They sat opposite each other at the table. Connor
looked down at his hands as he talked. ‘We didn't meet for very long. An hour or so. We went and had coffee in the café near the hospital. You know the one.'

‘I know.'

‘She was a bit late – or I was a bit early. She wanted first of all to know about –'

‘No. What did she look like?'

‘You met her. You know what she looks like.'

‘I want to know what she looks like to
you
. What you felt like when you met her, your first thoughts and impressions.'

‘Oh.' Connor paused, then said softly, ‘She's lovely.'

Gaby felt as though someone had taken her heart and squeezed it brutally in their fist, but she kept her eyes steadily on Connor's averted face.

‘Lovely to look at and just – well … lovely. Young and bright and full of curiosity about things. Half the time we talked about my work. She wants to study science. She's obviously very clever, but also she's got this real intellectual hunger, as if she's been half starved for years. In that way she reminded me of –' He stopped.

‘Of you.'

‘I was going to say that, yes.'

‘You felt proud of her.'

Connor looked at his wife. His face twisted in pity. ‘I suppose I did.'

‘Of your daughter.'

‘She's not my daughter. She was very clear about that.

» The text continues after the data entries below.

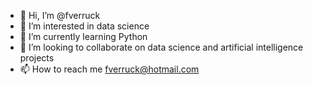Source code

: - 👋 Hi, I’m @fverruck
- 👀 I’m interested in data science
- 🌱 I’m currently learning Python
- 💞️ I’m looking to collaborate on data science and artificial intelligence projects
- 📫 How to reach me fverruck@hotmail.com

<!---
fverruck/fverruck is a ✨ special ✨ repository because its `README.md` (this file) appears on your GitHub profile.
You can click the Preview link to take a look at your changes.
--->
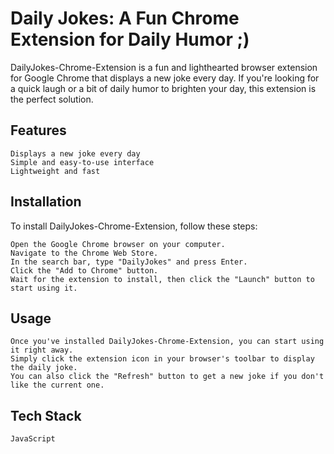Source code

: # Daily Jokes: A Fun Chrome Extension for Daily Humor ;)

DailyJokes-Chrome-Extension is a fun and lighthearted browser extension for Google Chrome that displays a new joke every day. If you're looking for a quick laugh or a bit of daily humor to brighten your day, this extension is the perfect solution.

## Features

    Displays a new joke every day
    Simple and easy-to-use interface
    Lightweight and fast

## Installation

To install DailyJokes-Chrome-Extension, follow these steps:

    Open the Google Chrome browser on your computer.
    Navigate to the Chrome Web Store.
    In the search bar, type "DailyJokes" and press Enter.
    Click the "Add to Chrome" button.
    Wait for the extension to install, then click the "Launch" button to start using it.

## Usage

    Once you've installed DailyJokes-Chrome-Extension, you can start using it right away.
    Simply click the extension icon in your browser's toolbar to display the daily joke.
    You can also click the "Refresh" button to get a new joke if you don't like the current one.
    
## Tech Stack
    JavaScript
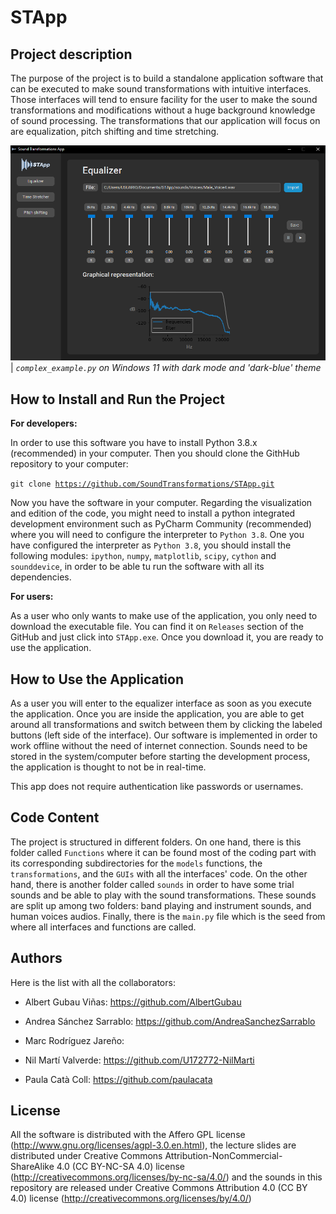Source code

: # STApp

Project description
----------
The purpose of the project is to build a standalone application software that can be executed to 
make sound transformations with intuitive interfaces. Those interfaces will tend to ensure facility 
for the user to make the sound transformations and modifications without a huge background knowledge 
of sound processing. The transformations that our application will focus on are equalization, pitch 
shifting and time stretching.

![](documentation_images/windows_dark_Equalizer.png)
| _`complex_example.py` on Windows 11 with dark mode and 'dark-blue' theme_

How to Install and Run the Project
----------
**For developers:**

In order to use this software you have to install Python 3.8.x (recommended) in your computer. 
Then you should clone the GithHub repository to your computer: 

<code>git clone https://github.com/SoundTransformations/STApp.git </code>

Now you have the software in your computer. Regarding the visualization and edition of the code, you might need to install a python integrated 
development environment such as PyCharm Community (recommended) where you will need to configure the interpreter 
to <code>Python 3.8</code>. One you have configured the interpreter as <code>Python 3.8</code>, you should
install the following modules:
<code>ipython</code>, <code>numpy</code>, <code>matplotlib</code>, <code>scipy</code>, <code>cython</code>
and <code>sounddevice</code>, in order to be able tu run the software with all its dependencies.

**For users:**

As a user who only wants to make use of the application, you only need to download the executable file. 
You can find it on <code>Releases</code> section of the GitHub and just click into <code>STApp.exe</code>. 
Once you download it, you are ready to use the application.


How to Use the Application
-------
As a user you will enter to the equalizer interface as soon as you execute the application. 
Once you are inside the application, you are able to get around all transformations and switch 
between them by clicking the labeled buttons (left side of the interface). Our software is implemented 
in order to work offline without the need of internet connection. Sounds need to be stored in the 
system/computer before starting the development process, the application is thought to not be in 
real-time.

This app does not require authentication like passwords or usernames.

Code Content
-------

The project is structured in different folders.
On one hand, there is this folder called <code>Functions</code> where it can be found most of the 
coding part with its corresponding subdirectories for the <code>models</code> functions, the 
<code>transformations</code>, and the <code>GUIs</code> with all the interfaces' code. On the other 
hand, there is another folder called <code>sounds</code> in order to have some trial sounds and be 
able to play with the sound transformations. These sounds are split up among two folders: band playing 
and instrument sounds, and human voices audios. Finally, there is the <code>main.py</code> file which 
is the seed from where all interfaces and functions are called.

Authors
-------
Here is the list with all the collaborators:

- Albert Gubau Viñas: https://github.com/AlbertGubau 

- Andrea Sánchez Sarrablo: https://github.com/AndreaSanchezSarrablo
- Marc Rodríguez Jareño: 
- Nil Martí Valverde: https://github.com/U172772-NilMarti
- Paula Catà Coll: https://github.com/paulacata 



License
-------
All the software is distributed with the Affero GPL license (http://www.gnu.org/licenses/agpl-3.0.en.html), 
the lecture slides are distributed under Creative Commons Attribution-NonCommercial-ShareAlike 4.0 
(CC BY-NC-SA 4.0) license (http://creativecommons.org/licenses/by-nc-sa/4.0/) and the sounds in this 
repository are released under Creative Commons Attribution 4.0 (CC BY 4.0) license
(http://creativecommons.org/licenses/by/4.0/)

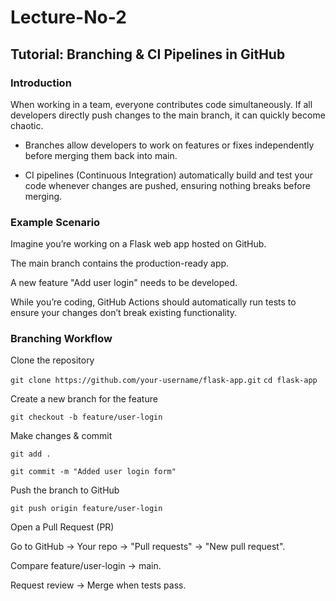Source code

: # Lecture-No-2
## Tutorial: Branching & CI Pipelines in GitHub
### Introduction

When working in a team, everyone contributes code simultaneously. If all developers directly push changes to the main branch, it can quickly become chaotic.

- Branches allow developers to work on features or fixes independently before merging them back into main.

- CI pipelines (Continuous Integration) automatically build and test your code whenever changes are pushed, ensuring nothing breaks before merging.

### Example Scenario

Imagine you’re working on a Flask web app hosted on GitHub.

The main branch contains the production-ready app.

A new feature "Add user login" needs to be developed.

While you’re coding, GitHub Actions should automatically run tests to ensure your changes don’t break existing functionality.

### Branching Workflow

Clone the repository

`git clone https://github.com/your-username/flask-app.git`
`cd flask-app`


Create a new branch for the feature

`git checkout -b feature/user-login`


Make changes & commit

`git add .`

`git commit -m "Added user login form"`


Push the branch to GitHub

`git push origin feature/user-login`


Open a Pull Request (PR)

Go to GitHub → Your repo → "Pull requests" → "New pull request".

Compare feature/user-login → main.

Request review → Merge when tests pass.

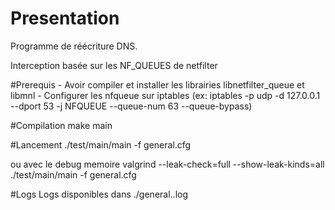 # Presentation
Programme de réécriture DNS.

Interception basée sur les NF_QUEUES de netfilter

#Prerequis
	- Avoir compiler et installer les librairies libnetfilter_queue et libmnl
	- Configurer les nfqueue sur iptables (ex: iptables -p udp -d 127.0.0.1 --dport 53 -j NFQUEUE --queue-num 63 --queue-bypass)

#Compilation
make main

#Lancement
./test/main/main -f general.cfg

ou avec le debug memoire
valgrind --leak-check=full --show-leak-kinds=all ./test/main/main -f general.cfg


#Logs
Logs disponibles dans ./general.<date>.log
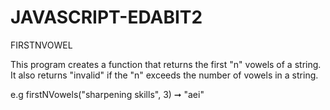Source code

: # JAVASCRIPT-EDABIT2 


FIRSTNVOWEL

This program creates a function that returns the first "n" vowels of a string.
It also returns "invalid" if the "n" exceeds the number of vowels in a string.

e.g firstNVowels("sharpening skills", 3) ➞ "aei"



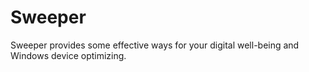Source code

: # Sweeper
Sweeper provides some effective ways for your digital well-being and Windows device optimizing.
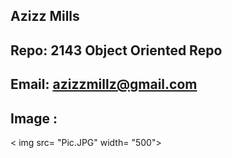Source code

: ## Azizz Mills
## Repo: 2143 Object Oriented Repo 
## Email: azizzmillz@gmail.com
## Image :
< img src= "Pic.JPG" width= "500">
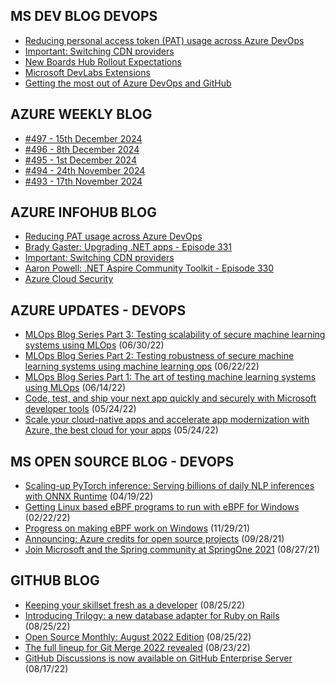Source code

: ## MS DEV BLOG DEVOPS 

<!-- DEVBLOGDEVOPS:START -->
- [Reducing personal access token (PAT) usage across Azure DevOps](https://devblogs.microsoft.com/devops/reducing-pat-usage-across-azure-devops/)
- [Important: Switching CDN providers](https://devblogs.microsoft.com/devops/important-switching-cdn-providers/)
- [New Boards Hub Rollout Expectations](https://devblogs.microsoft.com/devops/new-boards-hub-rollout-expectations/)
- [Microsoft DevLabs Extensions](https://devblogs.microsoft.com/devops/microsoft-devlabs-extensions/)
- [Getting the most out of Azure DevOps and GitHub](https://devblogs.microsoft.com/devops/getting-the-most-out-of-azure-devops-and-github/)
<!-- DEVBLOGDEVOPS:END -->


## AZURE WEEKLY BLOG

<!-- AZUREWEEKLY:START -->
- [#497 - 15th December 2024](https://azureweekly.info/issue-497.html)
- [#496 - 8th December 2024](https://azureweekly.info/issue-496.html)
- [#495 - 1st December 2024](https://azureweekly.info/issue-495.html)
- [#494 - 24th November 2024](https://azureweekly.info/issue-494.html)
- [#493 - 17th November 2024](https://azureweekly.info/issue-493.html)
<!-- AZUREWEEKLY:END -->

## AZURE INFOHUB BLOG 

<!-- AZUREINFOHUB:START -->
- [Reducing PAT usage across Azure DevOps](https://devblogs.microsoft.com/devops/reducing-pat-usage-across-azure-devops/)
- [Brady Gaster: Upgrading .NET apps - Episode 331](http://feed.azuredevops.show/brady-gaster-upgrading-net-apps-episode-331)
- [Important: Switching CDN providers](https://devblogs.microsoft.com/devops/important-switching-cdn-providers/)
- [Aaron Powell: .NET Aspire Community Toolkit - Episode 330](http://feed.azuredevops.show/aaron-powell-net-aspire-community-toolkit-episode-330)
- [Azure Cloud Security](https://www.youtube.com/watch?v=RPgrOeyN-nI)
<!-- AZUREINFOHUB:END -->


## AZURE UPDATES - DEVOPS 

<!-- AZUREUPDATES:START -->

 - [MLOps Blog Series Part 3: Testing scalability of secure machine learning systems using MLOps](https://azure.microsoft.com/blog/mlops-blog-series-part-3-testing-scalability-of-secure-machine-learning-systems-using-mlops/) (06/30/22)
 - [MLOps Blog Series Part 2: Testing robustness of secure machine learning systems using machine learning ops](https://azure.microsoft.com/blog/mlops-blog-series-part-2-testing-robustness-of-secure-machine-learning-systems-using-machine-learning-ops/) (06/22/22)
 - [MLOps Blog Series Part 1: The art of testing machine learning systems using MLOps](https://azure.microsoft.com/blog/mlops-blog-series-part-1-the-art-of-testing-machine-learning-systems-using-mlops/) (06/14/22)
 - [Code, test, and ship your next app quickly and securely with Microsoft developer tools](https://azure.microsoft.com/blog/code-test-and-ship-your-next-app-quickly-and-securely-with-microsoft-developer-tools/) (05/24/22)
 - [Scale your cloud-native apps and accelerate app modernization with Azure, the best cloud for your apps](https://azure.microsoft.com/blog/scale-your-cloudnative-apps-and-accelerate-app-modernization-with-azure-the-best-cloud-for-your-apps/) (05/24/22)
<!-- AZUREUPDATES:END -->


## MS OPEN SOURCE BLOG - DEVOPS 

<!-- MSOPENSOURCEBLOG:START -->

 - [Scaling-up PyTorch inference: Serving billions of daily NLP inferences with ONNX Runtime](https://cloudblogs.microsoft.com/opensource/2022/04/19/scaling-up-pytorch-inference-serving-billions-of-daily-nlp-inferences-with-onnx-runtime/) (04/19/22)
 - [Getting Linux based eBPF programs to run with eBPF for Windows](https://cloudblogs.microsoft.com/opensource/2022/02/22/getting-linux-based-ebpf-programs-to-run-with-ebpf-for-windows/) (02/22/22)
 - [Progress on making eBPF work on Windows](https://cloudblogs.microsoft.com/opensource/2021/11/29/progress-on-making-ebpf-work-on-windows/) (11/29/21)
 - [Announcing: Azure credits for open source projects](https://cloudblogs.microsoft.com/opensource/2021/09/28/announcing-azure-credits-for-open-source-projects/) (09/28/21)
 - [Join Microsoft and the Spring community at SpringOne 2021](https://cloudblogs.microsoft.com/opensource/2021/08/27/join-microsoft-and-the-spring-community-at-springone-2021/) (08/27/21)
<!-- MSOPENSOURCEBLOG:END -->


## GITHUB BLOG


<!-- GITHUB:START -->

 - [Keeping your skillset fresh as a developer](https://github.blog/2022-08-25-keeping-your-skillset-fresh-as-a-developer/) (08/25/22)
 - [Introducing Trilogy: a new database adapter for Ruby on Rails](https://github.blog/2022-08-25-introducing-trilogy-a-new-database-adapter-for-ruby-on-rails/) (08/25/22)
 - [Open Source Monthly: August 2022 Edition](https://github.blog/2022-08-25-open-source-monthly-august-2022-edition/) (08/25/22)
 - [The full lineup for Git Merge 2022 revealed](https://github.blog/2022-08-23-the-full-lineup-for-git-merge-2022-revealed/) (08/23/22)
 - [GitHub Discussions is now available on GitHub Enterprise Server](https://github.blog/2022-08-17-github-discussions-is-now-available-on-github-enterprise-server/) (08/17/22)
<!-- GITHUB:END -->
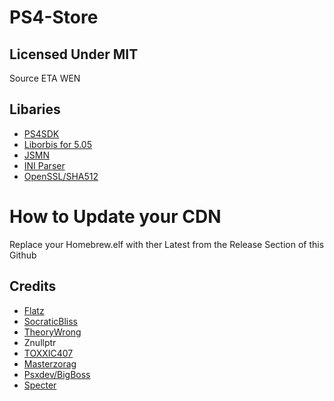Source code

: # PS4-Store

## Licensed Under MIT

Source ETA WEN

## Libaries


- [PS4SDK](https://github.com/psxdev/ps4sdk/tree/firmware505)
- [Liborbis for 5.05](https://github.com/orbisdev/liborbis)
- [JSMN](https://github.com/zserge/jsmn)
- [INI Parser](https://github.com/mlking/Simple-INI)
- [OpenSSL/SHA512](https://github.com/openssl/openssl)


# How to Update your CDN

Replace your Homebrew.elf with ther Latest from the Release Section of this Github

## Credits

- [Flatz](https://twitter.com/flat_z)
- [SocraticBliss](https://twitter.com/SocraticBliss)
- [TheoryWrong](https://twitter.com/TheoryWrong)
- Znullptr
- [TOXXIC407](https://twitter.com/TOXXIC_407)
- [Masterzorag](https://twitter.com/masterzorag)
- [Psxdev/BigBoss](https://twitter.com/psxdev)
- [Specter](https://twitter.com/SpecterDev)


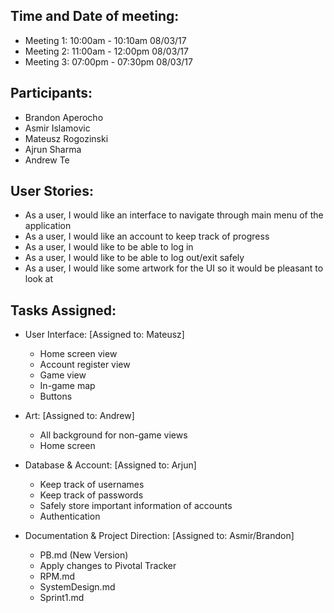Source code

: <h2>Time and Date of meeting:</h2>

- Meeting 1: 10:00am - 10:10am 08/03/17
- Meeting 2: 11:00am - 12:00pm 08/03/17
- Meeting 3: 07:00pm - 07:30pm 08/03/17

<h2>Participants:</h2>

- Brandon Aperocho
- Asmir Islamovic
- Mateusz Rogozinski
- Ajrun Sharma
- Andrew Te

<h2>User Stories:</h2>

- As a user, I would like an interface to navigate through main menu of the application
- As a user, I would like an account to keep track of progress
- As a user, I would like to be able to log in 
- As a user, I would like to be able to log out/exit safely
- As a user, I would like some artwork for the UI so it would be pleasant to look at

<h2>Tasks Assigned:</h2>

- User Interface: [Assigned to: Mateusz]
	- Home screen view
	- Account register view
	- Game view
	- In-game map 
	- Buttons
	
- Art: [Assigned to: Andrew]
	- All background for non-game views
	- Home screen 

- Database & Account: [Assigned to: Arjun]
	- Keep track of usernames
	- Keep track of passwords
	- Safely store important information of accounts
	- Authentication

- Documentation & Project Direction: [Assigned to: Asmir/Brandon]
	- PB.md (New Version)
	- Apply changes to Pivotal Tracker
	- RPM.md
	- SystemDesign.md
	- Sprint1.md
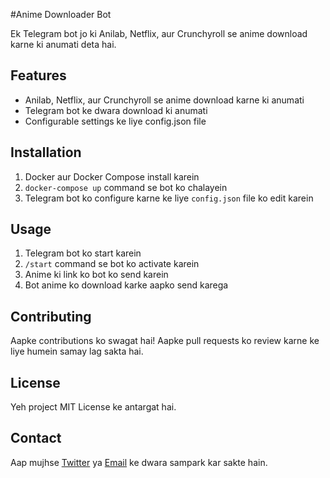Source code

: #Anime Downloader Bot

Ek Telegram bot jo ki Anilab, Netflix, aur Crunchyroll se anime download karne ki anumati deta hai.

## Features
* Anilab, Netflix, aur Crunchyroll se anime download karne ki anumati
* Telegram bot ke dwara download ki anumati
* Configurable settings ke liye config.json file

## Installation
1. Docker aur Docker Compose install karein
2. `docker-compose up` command se bot ko chalayein
3. Telegram bot ko configure karne ke liye `config.json` file ko edit karein

## Usage
1. Telegram bot ko start karein
2. `/start` command se bot ko activate karein
3. Anime ki link ko bot ko send karein
4. Bot anime ko download karke aapko send karega

## Contributing
Aapke contributions ko swagat hai! Aapke pull requests ko review karne ke liye humein samay lag sakta hai.

## License
Yeh project MIT License ke antargat hai.

## Contact
Aap mujhse [Twitter](https://twitter.com/your_handle) ya [Email](mailto:your_email) ke dwara sampark kar sakte hain.
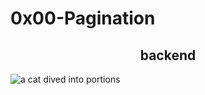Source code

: <h1 align center>0x00-Pagination</h1>

<h2 align="center"> backend</h2>
<img src="https://s3.amazonaws.com/alx-intranet.hbtn.io/uploads/medias/2019/12/3646eb02de6527ca5d83.png?X-Amz-Algorithm=AWS4-HMAC-SHA256&X-Amz-Credential=AKIARDDGGGOUSBVO6H7D%2F20240329%2Fus-east-1%2Fs3%2Faws4_request&X-Amz-Date=20240329T195146Z&X-Amz-Expires=86400&X-Amz-SignedHeaders=host&X-Amz-Signature=bfda3dc2d284039e4c11917b5d7925f817f89af18b6cd23493712af5823424d8" alt="a cat dived into portions">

It was pretty much the first thing she said. She's not my daughter and I'm not her father. I'm her genetic donor.'

‘Yes.'

‘Gaby, you asked me and I told you.'

‘Right. So – what did she ask you?'

‘She had a list of questions written out. It was somewhat disconcerting. For example, she wanted to know about illnesses, genetic predispositions, things like that. I told her about my father's cancer, and the pre-cancerous growths in my intestine a few years ago, and about my mother's alcoholism. And I mentioned that I had a mild tendency to depression that I kept at bay by running. It was all remarkably dispassionate.'

‘What else?'

‘Um – she said did I realize how like each other we were.'

‘And you did?'

‘Yes. We even have the same way of –'

‘I know.'

‘Of course. And she asked about how it happened.'

‘Between you and Nancy?'

‘Yes.'

‘And you told her.'

‘But nothing I haven't already told you. She wanted to know if I'd ever suspected she existed. She was confirming Nancy's story for herself, I suppose.'

‘Mm.'

‘She asked about Ethan. She wants to meet him.'

‘Of course she does.'

‘She seems genuinely delighted at the idea that she has a half-brother.'

‘What did you say?'

‘And I said I'd talk to my family about it.'

‘By your family you mean me and Ethan?'

‘Yes.'

‘Right. You've talked to me. I'm going to leave it to you to tell Ethan. I think that's best. You don't want me hovering round you.'

‘Gaby –'

‘It's fine. Maybe you could visit him, take him out for a meal or something.'

‘I was thinking of waiting until he came home.'

‘It's up to you. Shall we have that glass of wine now?'

‘Of course.'

He got to his feet and opened the bottle he'd put out earlier, then poured them half a glass each, clinked his glass against hers. ‘To us,' he said.

‘Did she ask about me?'

‘You?'

‘There's no reason she should have. I've probably never crossed her mind. But I wondered if she mentioned me at all.'

‘She said that she hoped this hadn't been destructive for me. That's a way of asking about you, after a fashion.'

‘Hmm. And what did you ask her?'

‘Oh. If she felt that this whole experience had helped her come to terms with her background, things like that,' said Connor, vaguely.

‘What else?'

‘Well, she wanted to know if we would meet again and I said I was sure that we would before long.'

‘What does that mean, before long?'

‘I don't know. Before next year.'

‘That soon! I see.'

‘Not that soon – a few weeks …'

‘I see,' she repeated, and took another sip, frowning. ‘She's in your life, isn't she?'

‘I don't know, Gaby. Honestly, I don't know. But I won't do anything you don't want me to do, I promise you that.'

‘You're asking my permission?'

‘That's not how I would want to see it. I want to feel that we're in this strange situation together, making decisions as a partnership.'

‘We're not in it together, though, are we? Of course we're not. How can we be?'

‘Look, I know that's true in a way. What I'm saying now is that we have to find a way through this together.'

‘I know.'

‘So where do we begin?'

‘We begin with me going away.'

Connor gave a start, so that some of his wine splashed on to the table.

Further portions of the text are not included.